Beyond the Gates of Dream
- Cover of the first edition
- Author: Lin Carter
- Cover artist: Jeff Jones
- Language: English
- Genre: Fantasy short stories
- Publisher: Belmont Books
- Publication date: 1969
- Publication place: United States
- Media type: Print (paperback)
- Pages: 157

= Beyond the Gates of Dream =

1969 collection of short stories by Lin Carter

Beyond the Gates of Dream is a collection of short stories by science fiction and fantasy author Lin Carter. It was first published in paperback by Belmont Books in August 1969 and reprinted by Belmont Tower in November 1972, with later editions from Leisure Books in April 1982 and Wildside Press in December 1999. The first British edition was issued in paperback by Five Star in 1973; a later British edition was issued as an ebook by Gateway/Orion in March 2020. The book has been translated into Dutch.

==Summary==
The book collects seven stories by Carter, two of them collaborative and four of them original to the collection, together with an introduction and afterward.
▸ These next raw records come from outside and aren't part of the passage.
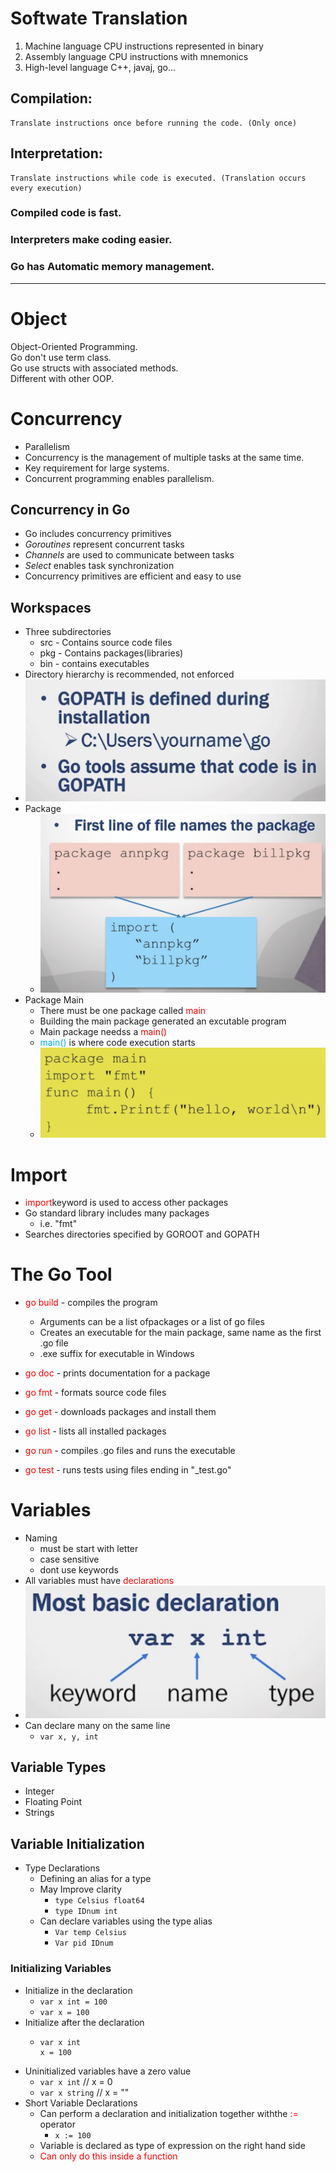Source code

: # Softwate Translation
1. Machine language
   CPU instructions represented in binary
2. Assembly language
   CPU instructions with mnemonics
3. High-level language
   C++, javaj, go...

## Compilation:
    Translate instructions once before running the code. (Only once)
## Interpretation:
    Translate instructions while code is executed. (Translation occurs every execution)
### Compiled code is fast.
### Interpreters make coding easier.

### Go has Automatic memory management.

----
# Object
Object-Oriented Programming.\
Go don't use term class.\
Go use structs with associated methods.\
Different with other OOP.

# Concurrency
* Parallelism
* Concurrency is the management of multiple tasks at the same time.
* Key requirement for large systems.
* Concurrent programming enables parallelism.

## Concurrency in Go
* Go includes concurrency primitives
* *Goroutines* represent concurrent tasks
* *Channels* are used to communicate between tasks
* *Select* enables task synchronization
* Concurrency primitives are efficient and easy to use
  
## Workspaces
* Three subdirectories
  * src - Contains source code files
  * pkg - Contains packages(libraries)
  * bin - contains executables
* Directory hierarchy is recommended, not enforced
* ![](2024-08-15-14-54-04.png)
* Package
  * ![](2024-08-15-14-55-30.png)
* Package Main
  * There must be one package called <font color="red">main</font>
  * Building the main package generated an excutable program
  * Main package needss a <font color="red">main()</font>
  * <font color="mintblue">main()</font> is where code execution starts
  * ![](2024-08-15-15-00-53.png)

# Import
* <font color="red">import</font>keyword is used to access other packages
* Go standard library includes many packages
  * i.e. "fmt"
* Searches directories specified by GOROOT and GOPATH

# The Go Tool
* <font color="red">go build</font> - compiles the program
  * Arguments can be a list ofpackages or a list of go files 
  * Creates an executable for the main package, same name as the first .go file
  * .exe suffix for executable in Windows

* <font color="red">go doc</font> - prints documentation for a package
* <font color="red">go fmt</font> - formats source code files
* <font color="red">go get</font> - downloads packages and install them
* <font color="red">go list</font> - lists all installed packages
* <font color="red">go run</font> - compiles .go files and runs the executable
* <font color="red">go test</font> - runs tests using files ending in "_test.go"

# Variables
* Naming
  * must be start with letter
  * case sensitive
  * dont use keywords
* All variables must have <font color="red">declarations</font>
* ![](2024-08-15-15-14-00.png)
* Can declare many on the same line
  * `var x, y, int`

## Variable Types
* Integer
* Floating Point
* Strings

## Variable Initialization
* Type Declarations
  * Defining an alias for a type
  * May Improve clarity
    * `type Celsius float64`
    * `type IDnum int`
  * Can declare variables using the type alias
    * `Var temp Celsius`
    * `Var pid IDnum`
### Initializing Variables
* Initialize in the declaration
  * `var x int = 100`
  * `var x = 100`
* Initialize after the declaration
  * ```
    var x int
    x = 100
    ```
* Uninitialized variables have a zero value
  * `var x int` // x = 0
  * `var x string` // x = ""
* Short Variable Declarations
  * Can perform a declaration and initialization together withthe <font color="red">:=</font> operator
    * `x := 100`
  * Variable is declared as type of expression on the right hand side
  * <font color="red">Can only do this inside a function</font>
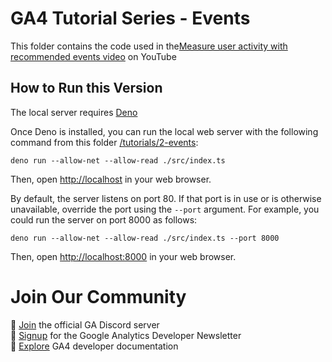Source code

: # GA4 Tutorial Series - Events

This folder contains the code used in
the[Measure user activity with recommended events video](https://www.youtube.com/watch?v=PEPb3uaVILk)
on YouTube

## How to Run this Version

The local server requires [Deno](https://deno.land)

Once Deno is installed, you can run the local web server with the following
command from this folder [/tutorials/2-events](/tutorials/2-events):

```
deno run --allow-net --allow-read ./src/index.ts
```

Then, open <http://localhost> in your web browser.

By default, the server listens on port 80. If that port is in use or is
otherwise unavailable, override the port using the `--port` argument.  For
example, you could run the server on port 8000 as follows:

```
deno run --allow-net --allow-read ./src/index.ts --port 8000
```

Then, open <http://localhost:8000> in your web browser.

# Join Our Community

💬 [Join](https://discord.gg/65mah7ZZsG) the official GA Discord server\
📝 [Signup](https://groups.google.com/g/google-analytics-developer-newsletter)
for the Google Analytics Developer Newsletter\
📄 [Explore](https://developers.google.com/analytics/) GA4 developer
documentation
One oddity in regard to the book's first edition is that its back cover blurb references and summarizes three stories of Carter's presumably intended for the collection but which do not actually appear in it, including a time travel story and two other stories identifiable as "The Martian El Dorado of Parker Wintley," (later published in The DAW Science Fiction Reader (1976)) and "The Gods of Neol-Shendis," (published in Amra (July 1966), later revised as "The Gods Of Niom Parma" (published in Warlocks and Warriors (1970)).

==Contents==
- "A Sort of Introduction, Called Here, and Back Again"
- "Masters of the Metropolis" (with Randall Garrett) (from The Magazine of Fantasy & Science Fiction, April 1957)
- "Owlstone"
- "Keru"
- "The Hand of Nergal" (with Robert E. Howard) (from Conan, 1967)
- "Harvey Hodges, Veebelfetzer"
- "Uncollected Works" (from The Magazine of Fantasy & Science Fiction, March 1965)
- "The Mantichore" (from Khymyrium, a work-in-progress)
- "A Few Last Words" (afterword)

==Awards==
"Uncollected Works" was nominated for the 1966 Nebula Award for Best Short Story.